One of the clear benefits of advice being normal functions is that you can visit a definition with find-function.

At present, when viewing the help for a (new-style) advised function, it provides a link to the help for the advice function, and from there a link to the source (as usual for function help).

The old system provided the advice docstring inline, but there was no way to see the code (I usually resorted to rgrep).

(Personally I'd like to see a blend of the old and new approaches to displaying the help, as I liked having the inline docstring, but I'm sure that's possible down the track.)

  • 2
    Yes, it is too bad that the new advice system does not let you add to the existing doc string like defadvice does. See this Emacs bug report. This is shortcoming.
    – Drew
    Commented Nov 5, 2014 at 4:59

From the file header:

;;; Commentary:

;; This package lets you add behavior (which we call "piece of advice") to
;; existing functions, like the old `advice.el' package, but with much fewer
;; bells and whistles.

As I read it, the primary goal is to be simpler than the old advice system, not to have more capabilities. Reading the docs, it seems that advice-add contains a subset of defadvice's functionality, while add-function contains some nice functionality for advising non-traditional functions such as process filters (which was probably possible with defadvice, but I'm not sure how).

As far as I know, defadvice is not officially deprecated so you should feel free to keep using it for now (and if you're a package author, you probably want to keep using it until 24.4 becomes more widely adopted). However, it sounds like the Emacs authors want to migrate completely to the new system eventually, so it probably makes sense to slowly switch over.

  • 5
    See also: Adapting code using the old defadvice
    – glucas
    Commented Nov 4, 2014 at 16:48
  • Yes. The new is different, not more. And yes, there is a lot of use of defadvice out there (and there will continue to be).
    – Drew
    Commented Nov 5, 2014 at 5:01

One thing I haven't seen mentioned here -- though in some ways it is due to the simpler approach (better modularity and "glue") of the "new" advice system, which has been mentioned in other answers -- is this: it is much easier to add, combine, remove, reorder, etc. nadvice advice.

It's even possible to do so interactively, dynamically, though nadvice needs a little help to facilitate this. I'm not aware of other use of nadvice this way (interactive composition of advice), but there is at least one such application. I make use of it in Isearch+, to let you add and remove combinations of arbitrary Isearch filter predicates (filters) while searching.

IOW, just as you change your search pattern incrementally, so you can refine your search on the fly using multiple filters.

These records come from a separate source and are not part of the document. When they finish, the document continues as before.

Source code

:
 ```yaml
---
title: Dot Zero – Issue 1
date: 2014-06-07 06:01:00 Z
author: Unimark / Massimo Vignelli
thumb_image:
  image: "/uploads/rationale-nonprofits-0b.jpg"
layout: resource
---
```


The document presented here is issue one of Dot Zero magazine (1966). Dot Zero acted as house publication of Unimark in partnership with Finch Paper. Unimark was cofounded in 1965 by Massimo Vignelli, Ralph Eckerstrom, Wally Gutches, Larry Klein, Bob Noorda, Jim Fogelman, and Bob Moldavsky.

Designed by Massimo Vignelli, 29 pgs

Isearch filtering is done using variable isearch-filter-predicate, which has been available for quite a while now. Yet Isearch filters are not defined often. They are typically static and predefined for a given context (e.g. Wdired). It's not very easy for users to define and use them, interactively at least.

There is only one variable, isearch-filter-predicate, so changing filtering really means changing the single filter predicate, which amounts to composing functions, combining predicates, to narrow, expand, or otherwise modify the search.

But that's exactly what nadvice is good at. In sum, nadvice is so handy for combining functions that it can make it easy to interactively refine search filtering. (See Dynamic Isearch Filtering for more about this.)